Here’s an article the theme of which I’ve seen before, called behavioral economics.  In essence, people’s reaction to a certain subject, and their buying behavior, is to a huge degree a function of the words used to describe it.

I’m reminded of a discussion I had with economics professor Jason Scorse, Associate Professor and Chair of the International Environmental Policy Program at The Monterey Institute of International Studies, who helped me to understand the subject in preparation for my book “Is Renewable Really Doable?

One of the key discoveries of (Nobel prize-winning behavioral psychologists) Kahneman and Tversky was this thing called “loss aversion,” meaning that the impact of losing something is much more impactful and has greater magnitude than the benefit of gaining something.  This has huge public policy implications.  The implications are, for example, that if you ask someone to take money out of their savings to put it into a 401k, they’re going to feel a big sense of loss.  They’re going to feel, “Wow, I know I should do it; I know it’s good for me, but taking that money out of my check is going to really hurt me.”  And so what that has in terms of public policy implication is if you set up a retirement plan so that a person’s future raises go toward their 401k, people will like that a lot more than taking it out of their current income stream. 

So you can do the exact same thing and get the exact same money going into a 401k account by changing the way it’s done; people will sign up for it more easily.  So, again, it’s little tweaks like this that work on people’s psychology, getting them to do good things.  I’ll give you an example in the environmental realm.

Let’s take organic food.  You go into the store and you see food that’s unlabeled, say an avocado.

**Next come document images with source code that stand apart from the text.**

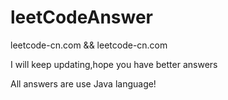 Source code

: # leetCodeAnswer
leetcode-cn.com &amp;&amp; leetcode-cn.com

I will keep updating,hope you have  better answers

All answers are use Java language!
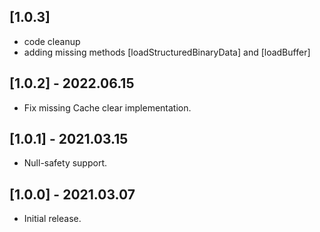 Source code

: ## [1.0.3]

* code cleanup
* adding missing methods [loadStructuredBinaryData] and [loadBuffer]

## [1.0.2] - 2022.06.15

* Fix missing Cache clear implementation.

## [1.0.1] - 2021.03.15

* Null-safety support.

## [1.0.0] - 2021.03.07

* Initial release.
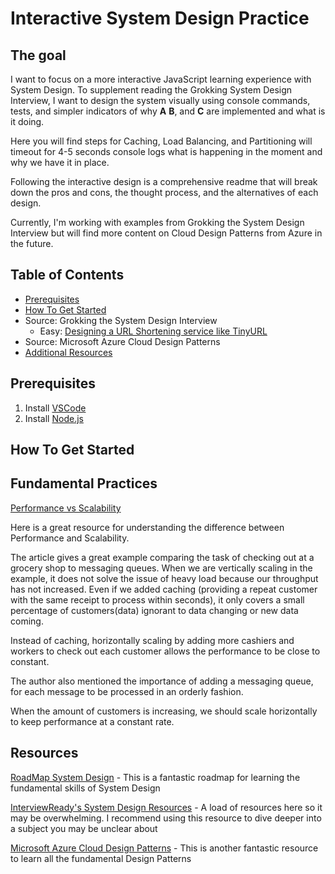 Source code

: # Interactive System Design Practice
## The goal

  I want to focus on a more interactive JavaScript learning experience with System Design. To supplement reading the Grokking System Design Interview, I want to design the system visually using console commands, tests, and simpler indicators of why **A** **B**, and **C** are implemented and what is it doing.

Here you will find steps for Caching, Load Balancing, and Partitioning will timeout for 4-5 seconds console logs what is happening in the moment and why we have it in place.

Following the interactive design is a comprehensive readme that will break down the pros and cons, the thought process, and the alternatives of each design.

Currently, I'm working with examples from Grokking the System Design Interview but will find more content on Cloud Design Patterns from Azure in the future.

## Table of Contents

- [Prerequisites](#prerequisites)
- [How To Get Started](#how-to-get-started)
- Source: Grokking the System Design Interview
  - Easy: [Designing a URL Shortening service like TinyURL](https://github.com/chitangchin/InteractiveSystemDesign/tree/main/Designing%20a%20URL%20Shortening%20service%20like%20TinyURL)
- Source: Microsoft Azure Cloud Design Patterns
- [Additional Resources](#resources)


## Prerequisites
1. Install [VSCode](https://code.visualstudio.com/download)
2. Install [Node.js](https://nodejs.org/en/download/package-manager/current)

## How To Get Started

## Fundamental Practices

[Performance vs Scalability](https://blog.professorbeekums.com/performance-vs-scalability/)

Here is a great resource for understanding the difference between Performance and Scalability. 

The article gives a great example comparing the task of checking out at a grocery shop to messaging queues. When we are vertically scaling in the example, it does not solve the issue of heavy load because our throughput has not increased. Even if we added caching (providing a repeat customer with the same receipt to process within seconds), it only covers a small percentage of customers(data) ignorant to data changing or new data coming.

Instead of caching, horizontally scaling by adding more cashiers and workers to check out each customer allows the performance to be close to constant.

The author also mentioned the importance of adding a messaging queue, for each message to be processed in an orderly fashion.

When the amount of customers is increasing, we should scale horizontally to keep performance at a constant rate.

## Resources

[RoadMap System Design](https://roadmap.sh/system-design) - This is a fantastic roadmap for learning the fundamental skills of System Design

[InterviewReady's System Design Resources](https://github.com/InterviewReady/system-design-resources) - A load of resources here so it may be overwhelming. I recommend using this resource to dive deeper into a subject you may be unclear about

[Microsoft Azure Cloud Design Patterns](https://learn.microsoft.com/en-us/azure/architecture/patterns/) - This is another fantastic resource to learn all the fundamental Design Patterns
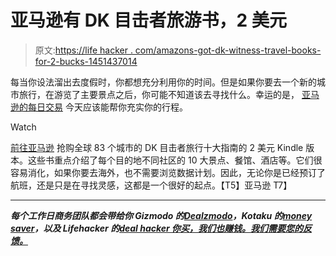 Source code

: # 亚马逊有 DK 目击者旅游书，2 美元

> 原文:[https://life hacker . com/amazons-got-dk-witness-travel-books-for-2-bucks-1451437014](https://lifehacker.com/amazons-got-dk-eyewitness-travel-books-for-2-bucks-1451437014)

每当你设法溜出去度假时，你都想充分利用你的时间。但是如果你要去一个新的城市旅行，在游览了主要景点之后，你可能不知道该去寻找什么。幸运的是， [亚马逊的每日交易](http://www.amazon.com/gp/feature.html/?asc_campaign=InlineText&asc_refurl=https://lifehacker.com/amazons-got-dk-eyewitness-travel-books-for-2-bucks-1451437014&asc_source=&camp=1789&creative=390957&docId=1000789181&ie=UTF8&linkCode=ur2&pf_rd_i=1000677541&pf_rd_m=ATVPDKIKX0DER&pf_rd_p=1638806842&pf_rd_r=1VHW2RTSBGY2FE4VXQXY&pf_rd_s=center-2&pf_rd_t=1401&tag=kinjalifehackerlink-20) 今天应该能帮你充实你的行程。

Watch

[前往亚马逊](http://www.amazon.com/gp/feature.html/?asc_campaign=InlineText&asc_refurl=https://lifehacker.com/amazons-got-dk-eyewitness-travel-books-for-2-bucks-1451437014&asc_source=&camp=1789&creative=390957&docId=1000789181&ie=UTF8&linkCode=ur2&pf_rd_i=1000677541&pf_rd_m=ATVPDKIKX0DER&pf_rd_p=1638806842&pf_rd_r=1VHW2RTSBGY2FE4VXQXY&pf_rd_s=center-2&pf_rd_t=1401&tag=kinjalifehackerlink-20) 抢购全球 83 个城市的 DK 目击者旅行十大指南的 2 美元 Kindle 版本。这些书重点介绍了每个目的地不同社区的 10 大景点、餐馆、酒店等。它们很容易消化，如果你要去海外，也不需要浏览数据计划。因此，无论你是已经预订了航班，还是只是在寻找灵感，这都是一个很好的起点。【T5】亚马逊 T7】

* * *

***每个工作日商务团队都会带给你 Gizmodo 的***[***Dealzmodo***](http://gizmodo.com/dealzmodo)***，Kotaku 的***[***money saver***](http://kotaku.com/moneysaver)***，以及 Lifehacker 的***[***deal hacker 你买，我们也赚钱。我们需要您的反馈。***](http://lifehacker.com/dealhacker) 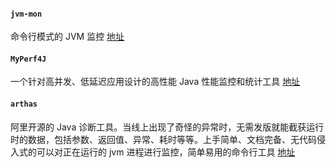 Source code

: #### `jvm-mon`

命令行模式的 JVM 监控 [地址](https://github.com/ajermakovics/jvm-mon)

#### `MyPerf4J`

一个针对高并发、低延迟应用设计的高性能 Java 性能监控和统计工具 [地址](https://github.com/LinShunKang/MyPerf4J)

#### `arthas`

阿里开源的 Java 诊断工具。当线上出现了奇怪的异常时，无需发版就能截获运行时的数据，包括参数、返回值、异常、耗时等等。上手简单、文档完备、无代码侵入式的可以对正在运行的 jvm 进程进行监控，简单易用的命令行工具 [地址](https://github.com/alibaba/arthas)
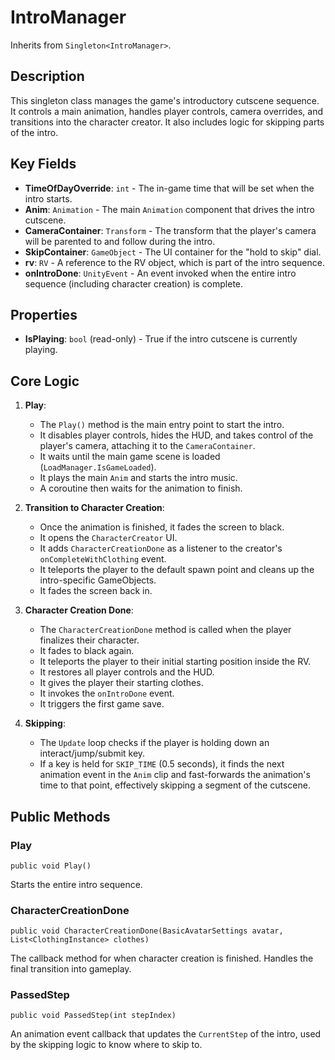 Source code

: # IntroManager

Inherits from `Singleton<IntroManager>`.

## Description

This singleton class manages the game's introductory cutscene sequence. It controls a main animation, handles player controls, camera overrides, and transitions into the character creator. It also includes logic for skipping parts of the intro.

## Key Fields

-   **TimeOfDayOverride**: `int` - The in-game time that will be set when the intro starts.
-   **Anim**: `Animation` - The main `Animation` component that drives the intro cutscene.
-   **CameraContainer**: `Transform` - The transform that the player's camera will be parented to and follow during the intro.
-   **SkipContainer**: `GameObject` - The UI container for the "hold to skip" dial.
-   **rv**: `RV` - A reference to the RV object, which is part of the intro sequence.
-   **onIntroDone**: `UnityEvent` - An event invoked when the entire intro sequence (including character creation) is complete.

## Properties

-   **IsPlaying**: `bool` (read-only) - True if the intro cutscene is currently playing.

## Core Logic

1.  **Play**:
    -   The `Play()` method is the main entry point to start the intro.
    -   It disables player controls, hides the HUD, and takes control of the player's camera, attaching it to the `CameraContainer`.
    -   It waits until the main game scene is loaded (`LoadManager.IsGameLoaded`).
    -   It plays the main `Anim` and starts the intro music.
    -   A coroutine then waits for the animation to finish.

2.  **Transition to Character Creation**:
    -   Once the animation is finished, it fades the screen to black.
    -   It opens the `CharacterCreator` UI.
    -   It adds `CharacterCreationDone` as a listener to the creator's `onCompleteWithClothing` event.
    -   It teleports the player to the default spawn point and cleans up the intro-specific GameObjects.
    -   It fades the screen back in.

3.  **Character Creation Done**:
    -   The `CharacterCreationDone` method is called when the player finalizes their character.
    -   It fades to black again.
    -   It teleports the player to their initial starting position inside the RV.
    -   It restores all player controls and the HUD.
    -   It gives the player their starting clothes.
    -   It invokes the `onIntroDone` event.
    -   It triggers the first game save.

4.  **Skipping**:
    -   The `Update` loop checks if the player is holding down an interact/jump/submit key.
    -   If a key is held for `SKIP_TIME` (0.5 seconds), it finds the next animation event in the `Anim` clip and fast-forwards the animation's time to that point, effectively skipping a segment of the cutscene.

## Public Methods

### Play
`public void Play()`

Starts the entire intro sequence.

### CharacterCreationDone
`public void CharacterCreationDone(BasicAvatarSettings avatar, List<ClothingInstance> clothes)`

The callback method for when character creation is finished. Handles the final transition into gameplay.

### PassedStep
`public void PassedStep(int stepIndex)`

An animation event callback that updates the `CurrentStep` of the intro, used by the skipping logic to know where to skip to.
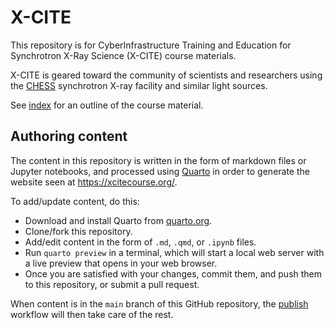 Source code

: # X-CITE

This repository is for CyberInfrastructure Training and Education for
Synchrotron X-Ray Science (X-CITE) course materials.

X-CITE is geared toward the community of scientists and researchers
using the [CHESS] synchrotron X-ray facility and similar light
sources.

See [index] for an outline of the course material.

## Authoring content

The content in this repository is written in the form of markdown
files or Jupyter notebooks, and processed using [Quarto] in order to
generate the website seen at https://xcitecourse.org/.

To add/update content, do this:

- Download and install Quarto from [quarto.org][Quarto].
- Clone/fork this repository.
- Add/edit content in the form of `.md`, `.qmd`, or `.ipynb` files.
- Run `quarto preview` in a terminal, which will start a local web
  server with a live preview that opens in your web browser.
- Once you are satisfied with your changes, commit them, and push them
  to this repository, or submit a pull request.

When content is in the `main` branch of this GitHub repository, the
[publish] workflow will then take care of the rest.

<!-- References -->

[CHESS]: https://www.chess.cornell.edu/
[index]: ./index.md
[publish]: .github/workflows/publish.yml

[Quarto]: https://quarto.org
[x-cite]: https://xcitecourse.org/
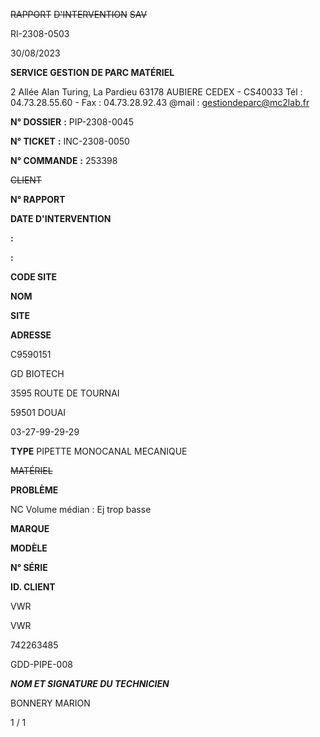 ~~RAPPORT~~ ~~D'INTERVENTION~~ ~~SAV~~


RI-2308-0503

30/08/2023


**SERVICE GESTION DE PARC MATÉRIEL**

2 Allée Alan Turing, La Pardieu
63178 AUBIERE CEDEX - CS40033
Tél : 04.73.28.55.60 - Fax : 04.73.28.92.43
@mail : gestiondeparc@mc2lab.fr


**N° DOSSIER** **:** PIP-2308-0045

**N° TICKET** **:** INC-2308-0050

**N° COMMANDE** **:** 253398

~~CLIENT~~


**N° RAPPORT**

**DATE D'INTERVENTION**


**:**

**:**


**CODE SITE**

**NOM**

**SITE**

**ADRESSE**


C9590151

GD BIOTECH

3595 ROUTE DE TOURNAI

59501 DOUAI

03-27-99-29-29





**TYPE** PIPETTE MONOCANAL MECANIQUE


~~MATÉRIEL~~

**PROBLÈME**

NC
Volume médian : Ej trop basse


**MARQUE**

**MODÈLE**

**N° SÉRIE**

**ID. CLIENT**


VWR

VWR

742263485

GDD-PIPE-008






_**NOM ET SIGNATURE DU TECHNICIEN**_

BONNERY MARION


1 / 1

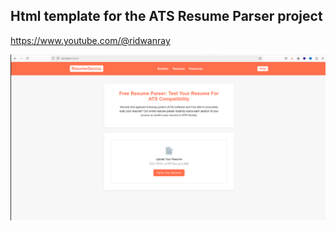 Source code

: 
## Html template for the ATS Resume Parser project

https://www.youtube.com/@ridwanray


![Description of Image](home-page.png) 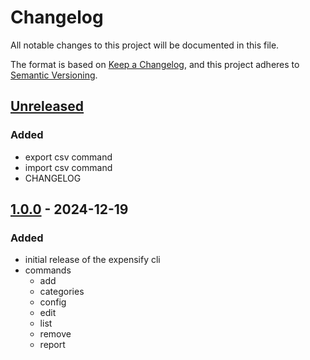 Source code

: # Changelog

All notable changes to this project will be documented in this file.

The format is based on [Keep a Changelog](https://keepachangelog.com/en/1.1.0/),
and this project adheres to [Semantic Versioning](https://semver.org/spec/v2.0.0.html).

## [Unreleased]

### Added

- export csv command
- import csv command
- CHANGELOG

## [1.0.0] - 2024-12-19

### Added

- initial release of the expensify cli
- commands
  - add
  - categories
  - config
  - edit
  - list
  - remove
  - report

[unreleased]: https://github.com/bickelmeister/expensify-cli/compare/v1.0.0...HEAD
[1.0.0]: https://github.com/bickelmeister/expensify-cli/releases/tag/v1.0.0

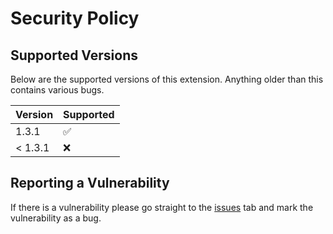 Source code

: # Security Policy

## Supported Versions

Below are the supported versions of this extension. Anything older than this contains various bugs.

| Version | Supported          |
| ------- | ------------------ |
| 1.3.1   | :white_check_mark: |
| < 1.3.1  | :x:                |


## Reporting a Vulnerability

If there is a vulnerability please go straight to the [issues](https://github.com/Jones8683/SEQTAprofilepic/issues) tab and mark the vulnerability as a bug.

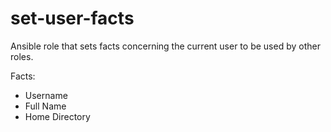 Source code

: # set-user-facts

Ansible role that sets facts concerning the current user to be used by other roles.

Facts:
* Username
* Full Name
* Home Directory
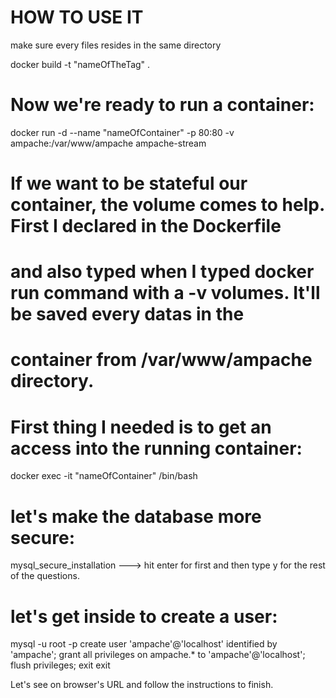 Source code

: <h1>HOW TO USE IT</h1>
make sure every files resides in the same directory
      
docker build -t "nameOfTheTag" .

# Now we're ready to run a container:
docker run -d --name "nameOfContainer" -p 80:80 -v ampache:/var/www/ampache ampache-stream

# If we want to be stateful our container, the volume comes to help. First I declared in the Dockerfile
# and also typed when I typed docker run command with a -v volumes. It'll be saved every datas in the
# container from /var/www/ampache directory.

# First thing I needed is to get an access into the running container:
docker exec -it "nameOfContainer" /bin/bash

# let's make the database more secure:
mysql_secure_installation ---> hit enter for first and then type y for the rest of the questions.

# let's get inside to create a user:
mysql -u root -p
create user 'ampache'@'localhost' identified by 'ampache';
grant all privileges on ampache.* to 'ampache'@'localhost';
flush privileges;
exit
exit

Let's see on browser's URL and follow the instructions to finish.
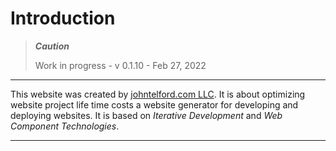 # Introduction

> ***Caution***
> 
> Work in progress - v 0.1.10 - Feb 27, 2022
> 


---

This website was created by [johntelford.com LLC](company.md). It is about optimizing website project life time costs a website generator for developing and deploying websites. It is based on *Iterative Development* and *Web Component Technologies*.

---

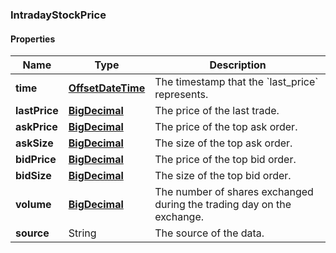 
[//]: # (CLASS:IntradayStockPrice)

[//]: # (KIND:object)

### IntradayStockPrice

#### Properties

[//]: # (START_DEFINITION)

Name | Type | Description
------------ | ------------- | -------------
**time** | [**OffsetDateTime**](OffsetDateTime.md) | The timestamp that the &#x60;last_price&#x60; represents. &nbsp;
**lastPrice** | [**BigDecimal**](BigDecimal.md) | The price of the last trade. &nbsp;
**askPrice** | [**BigDecimal**](BigDecimal.md) | The price of the top ask order. &nbsp;
**askSize** | [**BigDecimal**](BigDecimal.md) | The size of the top ask order. &nbsp;
**bidPrice** | [**BigDecimal**](BigDecimal.md) | The price of the top bid order. &nbsp;
**bidSize** | [**BigDecimal**](BigDecimal.md) | The size of the top bid order. &nbsp;
**volume** | [**BigDecimal**](BigDecimal.md) | The number of shares exchanged during the trading day on the exchange. &nbsp;
**source** | String | The source of the data. &nbsp;

[//]: # (END_DEFINITION)


[//]: # (CONTAINED_CLASS:OffsetDateTime)


[//]: # (CONTAINED_CLASS:BigDecimal)


[//]: # (CONTAINED_CLASS:BigDecimal)


[//]: # (CONTAINED_CLASS:BigDecimal)


[//]: # (CONTAINED_CLASS:BigDecimal)


[//]: # (CONTAINED_CLASS:BigDecimal)


[//]: # (CONTAINED_CLASS:BigDecimal)





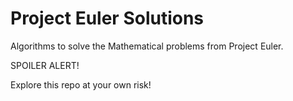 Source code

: # Project Euler Solutions
Algorithms to solve the Mathematical problems from Project Euler.

SPOILER ALERT!

Explore this repo at your own risk!
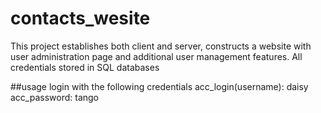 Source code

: # contacts_wesite
This project establishes both client and server, constructs a website with user administration page and additional user management features. All credentials stored in SQL databases

##usage
login with the following credentials
acc_login(username): daisy
acc_password: tango
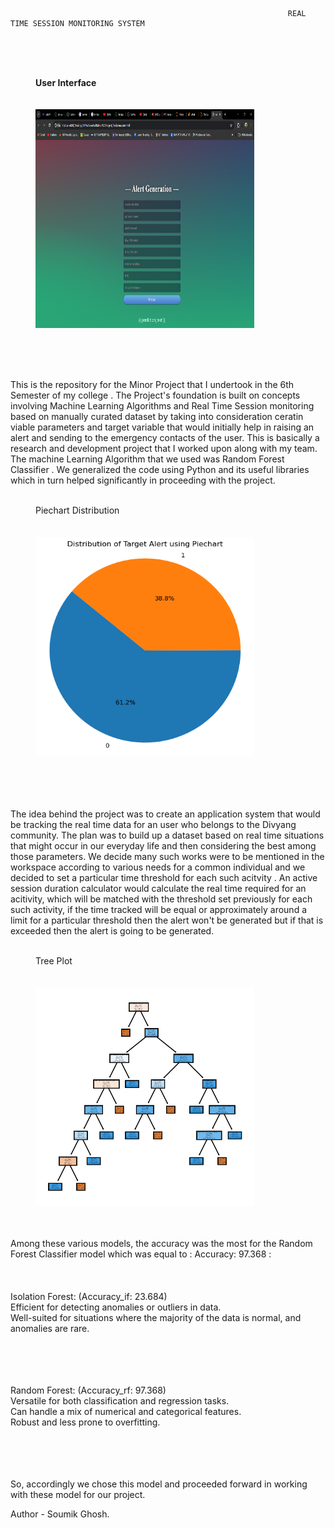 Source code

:                                                                  REAL TIME SESSION MONITORING SYSTEM 
 <br>
 <br>
 <br>

 <figure>
  <figcaption><b>User Interface</b></figcaption><br>
   <br>
  <img src="Pictorial-Representation/Interface.png" height="350" width="350" >
</figure>
 <br>
 <br>
 <br>

This is the repository for the Minor Project that I undertook in the 6th Semester of my college .
The Project's foundation is built on concepts involving Machine Learning Algorithms and Real Time Session monitoring
based on manually curated dataset by taking into consideration ceratin viable parameters and target variable that would initially help in 
raising an alert and sending to the emergency contacts of the user. This is basically a research and development project that I worked upon 
along with my team. The machine Learning Algorithm that we used was Random Forest Classifier . We generalized the code using Python and its useful libraries 
which in turn helped significantly in proceeding with the project.
 <br>
 <br>
 
<figure>
  <figcaption>Piechart Distribution</figcaption><br>
  <br>
  <img src="Pictorial-Representation/PieChart.png" height="350" width="350" >  
</figure>

<br>
<br>
<br>
<br>
The idea behind the project was to create an application system that would be tracking the real time data for an user who belongs to the Divyang community. 
The plan was to build up a dataset based on real time situations that might occur in our everyday life and then considering the best among those parameters.
We decide many such works were to be mentioned in the workspace according to various needs for a common individual and we decided to set a particular time threshold 
for each such acitvity . An active session duration calculator would calculate the real time required for an acitivity, which will be matched with the threshold set previously
for each such activity, if the time tracked will be equal or approximately around a limit for  a particular threshold then the alert won't be generated but if that is exceeded
then the alert is going to be generated.
<br>
<br>
<figure>
  <figcaption>Tree Plot</figcaption><br>
  <br>
  <img src="Pictorial-Representation/Tree%20Plot.png" height="350" width="350" >  
</figure>
<br>
<br>
Among these various models, the accuracy was the most for the Random Forest Classifier model which was equal to : Accuracy: 97.368   : 
<br>
<br>
<br>
<br>
Isolation Forest:  (Accuracy_if: 23.684)
<br>
Efficient for detecting anomalies or outliers in data.<br>
Well-suited for situations where the majority of the data is normal, and anomalies are rare.<br>
<br>
<br>
<br>
<br>

Random Forest:  (Accuracy_rf: 97.368)
<br>
Versatile for both classification and regression tasks.<br>
Can handle a mix of numerical and categorical features.<br>
Robust and less prone to overfitting.<br>
<br>
<br>
<br>
<br>

So, accordingly we chose this model and proceeded forward in working with these model for our project.



Author - Soumik Ghosh.

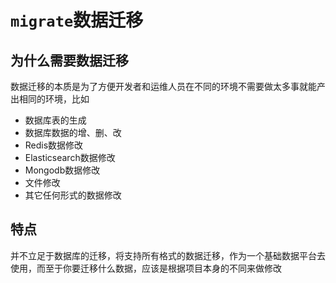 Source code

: # `migrate`数据迁移

## 为什么需要数据迁移

数据迁移的本质是为了方便开发者和运维人员在不同的环境不需要做太多事就能产出相同的环境，比如

- 数据库表的生成
- 数据库数据的增、删、改
- Redis数据修改
- Elasticsearch数据修改
- Mongodb数据修改
- 文件修改
- 其它任何形式的数据修改

## 特点

并不立足于数据库的迁移，将支持所有格式的数据迁移，作为一个基础数据平台去使用，而至于你要迁移什么数据，应该是根据项目本身的不同来做修改
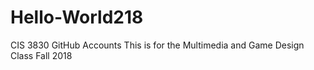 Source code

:# Hello-World218
CIS 3830 GitHub Accounts
This is for the Multimedia and Game Design Class Fall 2018
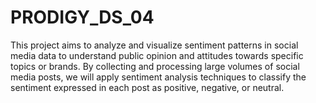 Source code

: # PRODIGY_DS_04
This project aims to analyze and visualize sentiment patterns in social media data to understand public opinion and attitudes towards specific topics or brands. By collecting and processing large volumes of social media posts, we will apply sentiment analysis techniques to classify the sentiment expressed in each post as positive, negative, or neutral.

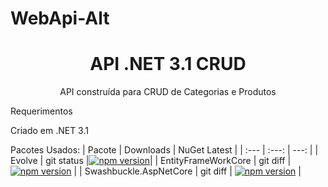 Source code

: # WebApi-Alt

<h1 align="center">API .NET 3.1  CRUD </h1>
<p align="center">API construída para CRUD de Categorias e Produtos</p>



Requerimentos

Criado em .NET 3.1 

Pacotes Usados:
| Pacote  | Downloads | NuGet Latest |
| :---         |     :---:      |          ---: |
| Evolve   | git status     |[![npm version](https://img.shields.io/nuget/v/Evolve)](https://www.nuget.org/packages/Evolve)|
| EntityFrameWorkCore     | git diff       | [![npm version](https://img.shields.io/nuget/v/Microsoft.EntityFrameworkCore)](https://www.nuget.org/packages/Microsoft.EntityFrameworkCore)   |
| Swashbuckle.AspNetCore     | git diff       | [![npm version](https://img.shields.io/nuget/v/Evolve)](https://www.nuget.org/packages/Swashbuckle.AspNetCore/)   |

Then you see an organic avocado labeled organic, and say it’s 50% more.  So you’re thinking: should I do the good thing and spend extra money to buy the organic avocado?  So again, remember, here it’s now a potential benefit. Some people do, some people don’t. Now let’s take the exact same scenario and leave the organic avocado unlabeled, and the conventional avocado says “grown with pesticides.”  Nothing’s changed; it’s the exact same avocado.  All we’ve done is change the label, but now it’s framed as a loss, because the organic is unlabeled and the one with pesticides is labeled and so you think, “Oh, this is going to harm me.  It’s going to hurt me.”  That’s going to make more people buy the one that’s organic.  You’ve done nothing; you haven’t changed any production processes, you haven’t changed the prices, you’ve done absolutely nothing, but I guarantee you, you would have at least a double increase in the purchase of the organic by just changing the labels and changing the psychology of how people view the product.

In the case of the article linked at the top, we’re talking about how conservatives tend to vote against environmental regulation.  Yet there are exceptions, especially when appropriate language is used in making the case.